A couple of years ago Netflix introduced a concept they called a “Simian Army“. The idea was to have a bunch of automated processes that checked their cloud’s resilience to various failure scenarios. A prime example was a “Chaos Monkey” which randomly shuts down servers in their infrastructure to test the application’s ability to withstand server failures. When you know that a Chaos Monkey is running free in your infrastructure and your service stays up you know that you are can handle server failure effectively. We think that a similar approach applies to securing cloud infrastructure.
What is the Infection Monkey?
The Infection Monkey is a tool which spins up an infected virtual machine inside random parts of your cloud infrastructure. Inside means behind the Firewall and whatever other perimeter defence you may have. The machine itself is infested with all sorts of violent malware that will actively try to spread and infect everything around it. We make sure to infest the monkey vm with the latest and “greatest” viruses out there without their destructive payloads. Just like the original Netflix Chaos Monkey, the Infection Monkey runs within a predefined time frame.
Why release the Infection Monkey into your cloud?
Security breaches happen all the time. They never happen exactly the way you expected, planned for or defended against. Your infrastructure should be able to withstand a breach of the exterior security layer and handle the infection of internal servers. Cloud security needs to be designed for a perimeter breach just as cloud apps need to be designed for server failure. The way to know that you are indeed ready and safe is to periodically release the Infection Monkey inside your cloud.
When should I let the Infection Monkey run loose?
While a real breach will happen at the worst possible moment, the Infection Monkey will wake up in the middle of a business day, in a carefully monitored environment with engineers standing by to address any problem.

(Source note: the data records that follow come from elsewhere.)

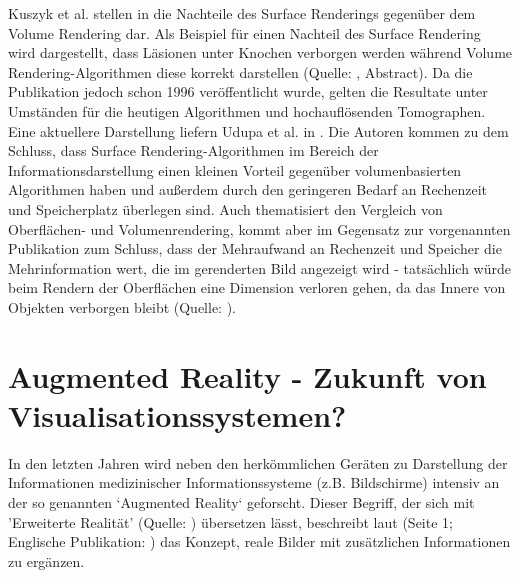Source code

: \documentclass[a4paper,titlepage,12pt]{scrartcl}
\newtheorem[L]{boxedDefinition}{Definition}
\begin{document}
Kuszyk et al. stellen in \cite{Kuszyk1996} die Nachteile des Surface Renderings gegenüber dem Volume Rendering dar. Als Beispiel für einen Nachteil des Surface Rendering wird dargestellt, dass Läsionen unter Knochen verborgen werden während Volume Rendering-Algorithmen diese korrekt darstellen (Quelle: \cite{Kuszyk1996}, Abstract). Da die Publikation jedoch schon 1996 veröffentlicht wurde, gelten die Resultate unter Umständen für die heutigen Algorithmen und hochauflösenden Tomographen. Eine aktuellere Darstellung liefern Udupa et al. in \cite{Udupa2009}. Die Autoren kommen zu dem Schluss, dass Surface Rendering-Algorithmen im Bereich der Informationsdarstellung einen kleinen Vorteil gegenüber volumenbasierten Algorithmen haben und außerdem durch den geringeren Bedarf an Rechenzeit und Speicherplatz überlegen sind. Auch \cite{Bruckner2004} thematisiert den Vergleich von Oberflächen- und Volumenrendering, kommt aber im Gegensatz zur vorgenannten Publikation zum Schluss, dass der Mehraufwand an Rechenzeit und Speicher die Mehrinformation wert, die im gerenderten Bild angezeigt wird - tatsächlich würde beim Rendern der Oberflächen eine Dimension verloren gehen, da das Innere von Objekten verborgen bleibt (Quelle: \cite[Seite 2f.]{Bruckner2004}).

\section{Augmented Reality - Zukunft von Visualisationssystemen?}\label{sec:augmentedreality}
In den letzten Jahren wird neben den herkömmlichen Geräten zu Darstellung der Informationen medizinischer Informationssysteme (z.B. Bildschirme) intensiv an der so genannten `Augmented Reality` geforscht. Dieser Begriff, der sich mit 'Erweiterte Realität' (Quelle: \cite[Seite 1]{Toe2010}) übersetzen lässt, beschreibt laut \cite{Suthau2002DE} (Seite 1; Englische Publikation: \cite{Suthau2002}) das Konzept, reale Bilder mit zusätzlichen Informationen zu ergänzen.
\end{document}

Are you afraid to release the infected monkey?
If we give you the monkey, will you run it inside your cloud infrastructure? Will you feel safe that it will not inflict a tremendous amount of damage?
Probably not. Unfortunately, in most cases today if a VM inside the data center gets infected there is very little to stop it from spreading the infection to other servers around it.

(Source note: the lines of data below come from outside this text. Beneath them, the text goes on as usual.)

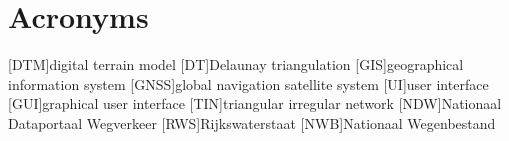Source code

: \chapter*{Acronyms}

\begin{acronym}[UML]
  [DTM]{digital terrain model}
  [DT]{Delaunay triangulation}
  [GIS]{geographical information system}
  [GNSS]{global navigation satellite system}
  [UI]{user interface}
  [GUI]{graphical user interface}
  [TIN]{triangular irregular network}
  [NDW]{Nationaal Dataportaal Wegverkeer}
  [RWS]{Rijkswaterstaat}
  [NWB]{Nationaal Wegenbestand}
\end{acronym}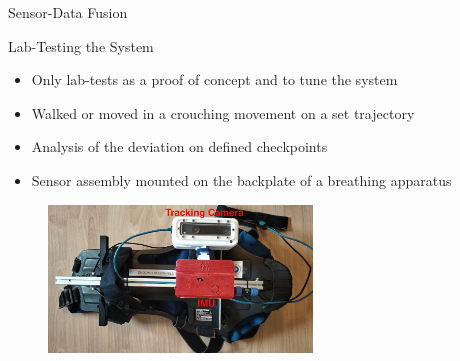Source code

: \documentclass[aspectratio=169]{beamer}
\begin{document}
{\begin{frame}{Sensor-Data Fusion}
	\end{frame}
	
	\begin{frame}{Lab-Testing the System}
		\begin{itemize}
			\item Only lab-tests as a proof of concept and to tune the system
			\item Walked or moved in a crouching movement on a set trajectory
			\item Analysis of the deviation on defined checkpoints
			\item Sensor assembly mounted on the backplate of a breathing apparatus
		\end{itemize}
		\begin{figure}
			\centering
			\includegraphics[width=7cm]{../Conference_Paper/Assembly.jpg}
		\end{figure}
		
	\end{frame}
	
}
\end{document}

We believe you should have a system in place that can detect an infection inside your data center, understand the semantics of the attack, mitigate its spread and remediate infected hosts. All in real time. Recent changes in the data center infrastructure make the creation of such a system completely realistic. We believe that modern data centers should deploy security mechanisms that do not rely on the fact that no host past the perimeter ever gets compromised. Rather, have a built in “immune system” in place which can handle breaches as they happen. These mechanisms should be there, and actively tested all the time.